* [Instructions to follow]:
Output all records exactly, with no images.

__________

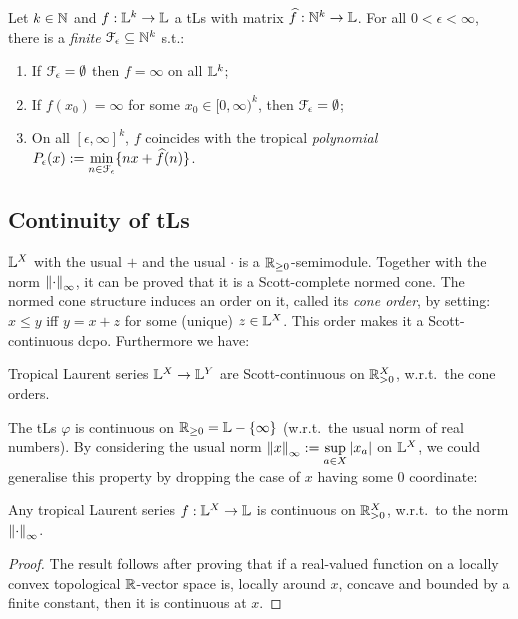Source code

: \begin{theorem}\label{theorem:fepsilon}
 Let $k\in\mathbb{N}$ and $f:\mathbb{L}^k\to\mathbb{L}$ a tLs with matrix $\widehat f:\mathbb{N}^k\to\mathbb{L}$.
 For all $0<\epsilon<\infty$, there is a \emph{finite} $\mathcal{F}_\epsilon \subseteq \mathbb{N}^k$ s.t.:
 \begin{enumerate}
  \item If $\mathcal{F}_\epsilon=\emptyset$ then $f=\infty$ on all $\mathbb{L}^k$;
  \item If $f(x_0)=\infty$ for some $x_0\in[0,\infty)^k$, then $\mathcal{F}_\epsilon=\emptyset$;
  \item On all $[\epsilon,\infty]^k$, $f$ coincides with the tropical \emph{polynomial} $P_\epsilon(x):=\min\limits_{n\in \mathcal{F}_\epsilon}\{nx+\widehat f(n)\}$.
 \end{enumerate}
\end{theorem}




\subsection{Continuity of tLs}%

$\mathbb{L}^X$ with the usual $+$ and the usual $\cdot$ is a $\mathbb{R}_{\geq0}$-semimodule.
Together with the norm $\left\lVert\cdot\right\rVert_\infty$, it can be proved that it is a Scott-complete normed cone.
The normed cone structure induces an order on it, called its \emph{cone order}, by setting:
$x\leq y$ iff $y=x+z$ for some (unique) $z\in\mathbb{L}^X$.
This order makes it a Scott-continuous dcpo.
Furthermore we have:

\begin{proposition}
  Tropical Laurent series $\mathbb{L}^X\to\mathbb{L}^Y$ are Scott-continuous on $\mathbb{R}_{>0}^X$, w.r.t.\ the cone orders.
\end{proposition}
The tLs $\varphi$ is continuous on $\mathbb{R}_{\geq0}=\mathbb{L}-\{\infty\}$ (w.r.t.\ the usual norm of real numbers).
By considering the usual norm $\left\lVert x\right\rVert_\infty:=\sup\limits_{a\in X} \left\lvert x_a\right\rvert$ on $\mathbb{L}^X$, we could generalise this property by dropping the case of $x$ having some $0$ coordinate:

\begin{theorem}\label{thm:cont}
 Any tropical Laurent series $f:\mathbb{L}^X\to\mathbb{L}$ is continuous on $\mathbb{R}_{>0}^X$, w.r.t.\ to the norm $\left\lVert\cdot\right\rVert_\infty$.
\end{theorem}
\begin{proof}
 The result follows after proving that if a real-valued function on a locally convex topological $\mathbb{R}$-vector space is, locally around $x$, concave and bounded by a finite constant, then it is continuous at $x$.
\end{proof}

__________

* [Solution]:
Source code

: \begin{theorem}\label{theorem:fepsilon}
 Let $k\in\mathbb{N}$ and $f:\mathbb{L}^k\to\mathbb{L}$ a tLs with matrix $\widehat f:\mathbb{N}^k\to\mathbb{L}$.
 For all $0<\epsilon<\infty$, there is a \emph{finite} $\mathcal{F}_\epsilon \subseteq \mathbb{N}^k$ s.t.:
 \begin{enumerate}
  \item If $\mathcal{F}_\epsilon=\emptyset$ then $f=\infty$ on all $\mathbb{L}^k$;
  \item If $f(x_0)=\infty$ for some $x_0\in[0,\infty)^k$, then $\mathcal{F}_\epsilon=\emptyset$;
  \item On all $[\epsilon,\infty]^k$, $f$ coincides with the tropical \emph{polynomial} $P_\epsilon(x):=\min\limits_{n\in \mathcal{F}_\epsilon}\{nx+\widehat f(n)\}$.
 \end{enumerate}
\end{theorem}




\subsection{Continuity of tLs}%

$\mathbb{L}^X$ with the usual $+$ and the usual $\cdot$ is a $\mathbb{R}_{\geq0}$-semimodule.
Together with the norm $\left\lVert\cdot\right\rVert_\infty$, it can be proved that it is a Scott-complete normed cone.
The normed cone structure induces an order on it, called its \emph{cone order}, by setting:
$x\leq y$ iff $y=x+z$ for some (unique) $z\in\mathbb{L}^X$.
This order makes it a Scott-continuous dcpo.
Furthermore we have:

\begin{proposition}
  Tropical Laurent series $\mathbb{L}^X\to\mathbb{L}^Y$ are Scott-continuous on $\mathbb{R}_{>0}^X$, w.r.t.\ the cone orders.
\end{proposition}
The tLs $\varphi$ is continuous on $\mathbb{R}_{\geq0}=\mathbb{L}-\{\infty\}$ (w.r.t.\ the usual norm of real numbers).
By considering the usual norm $\left\lVert x\right\rVert_\infty:=\sup\limits_{a\in X} \left\lvert x_a\right\rvert$ on $\mathbb{L}^X$, we could generalise this property by dropping the case of $x$ having some $0$ coordinate:

\begin{theorem}\label{thm:cont}
 Any tropical Laurent series $f:\mathbb{L}^X\to\mathbb{L}$ is continuous on $\mathbb{R}_{>0}^X$, w.r.t.\ to the norm $\left\lVert\cdot\right\rVert_\infty$.
\end{theorem}
\begin{proof}
 The result follows after proving that if a real-valued function on a locally convex topological $\mathbb{R}$-vector space is, locally around $x$, concave and bounded by a finite constant, then it is continuous at $x$.
\end{proof}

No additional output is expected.